Compostagem, Vidro e Renda para 200 Famílias
A coleta de resíduos orgânicos, expandida desde 2020, abastece o Centro de Valorização de Resíduos (CVR) do Itacorubi, onde o material vira adubo para mais de 150 hortas comunitárias do programa Cultiva Floripa. A compostagem de resíduos alimentares saltou de 1.175 toneladas em 2020 para 6.002 toneladas em 2025. O sistema exclusivo de coleta de vidro se aproxima de 436 toneladas reaproveitadas por mês.
Tudo isso também gera renda: cerca de 200 famílias vivem da triagem de recicláveis na cidade. Desde 2023, cooperativas e associações de catadores são remuneradas pelos serviços de triagem. Em 2025, a recuperação total de resíduos chegou a 15,5%.
Educação Ambiental que Começa nas Escolas
O projeto Escola Lixo Zero implantou compostagem em 32 unidades de ensino e elaborou planos de gerenciamento nas 124 escolas municipais.
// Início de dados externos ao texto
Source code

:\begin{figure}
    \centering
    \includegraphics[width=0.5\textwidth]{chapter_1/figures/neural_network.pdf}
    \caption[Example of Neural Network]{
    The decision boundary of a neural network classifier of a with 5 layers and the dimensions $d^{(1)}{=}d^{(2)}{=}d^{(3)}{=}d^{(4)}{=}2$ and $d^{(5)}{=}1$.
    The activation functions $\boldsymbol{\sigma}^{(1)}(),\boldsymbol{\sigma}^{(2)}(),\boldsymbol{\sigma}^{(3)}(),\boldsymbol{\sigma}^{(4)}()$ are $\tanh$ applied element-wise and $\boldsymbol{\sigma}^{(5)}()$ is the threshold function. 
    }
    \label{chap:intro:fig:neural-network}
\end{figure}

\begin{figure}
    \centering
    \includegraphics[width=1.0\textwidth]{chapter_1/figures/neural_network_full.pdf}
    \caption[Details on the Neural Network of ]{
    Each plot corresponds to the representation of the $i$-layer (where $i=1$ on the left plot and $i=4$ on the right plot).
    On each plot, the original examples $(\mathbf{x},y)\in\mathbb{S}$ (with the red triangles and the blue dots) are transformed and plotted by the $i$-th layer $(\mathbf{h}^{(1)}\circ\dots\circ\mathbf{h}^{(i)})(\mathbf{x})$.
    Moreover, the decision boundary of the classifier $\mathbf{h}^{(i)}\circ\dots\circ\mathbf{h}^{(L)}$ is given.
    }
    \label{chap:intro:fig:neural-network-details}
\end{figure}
Fora das salas de aula, o Museu do Lixo — ativo desde 2003 — reúne mais de 40 mil itens ressignificados. O projeto Minhoca na Cabeça distribuiu mais de 2.800 kits de compostagem doméstica, desviando cerca de 1.100 toneladas de resíduos orgânicos por ano, com economia estimada em R$ 950 mil.
"Quando investimos em educação ambiental, conseguimos resultados concretos e consistentes", afirma Daiana Bastezini, gerente da Divisão de Planejamento e Educação Ambiental da Prefeitura.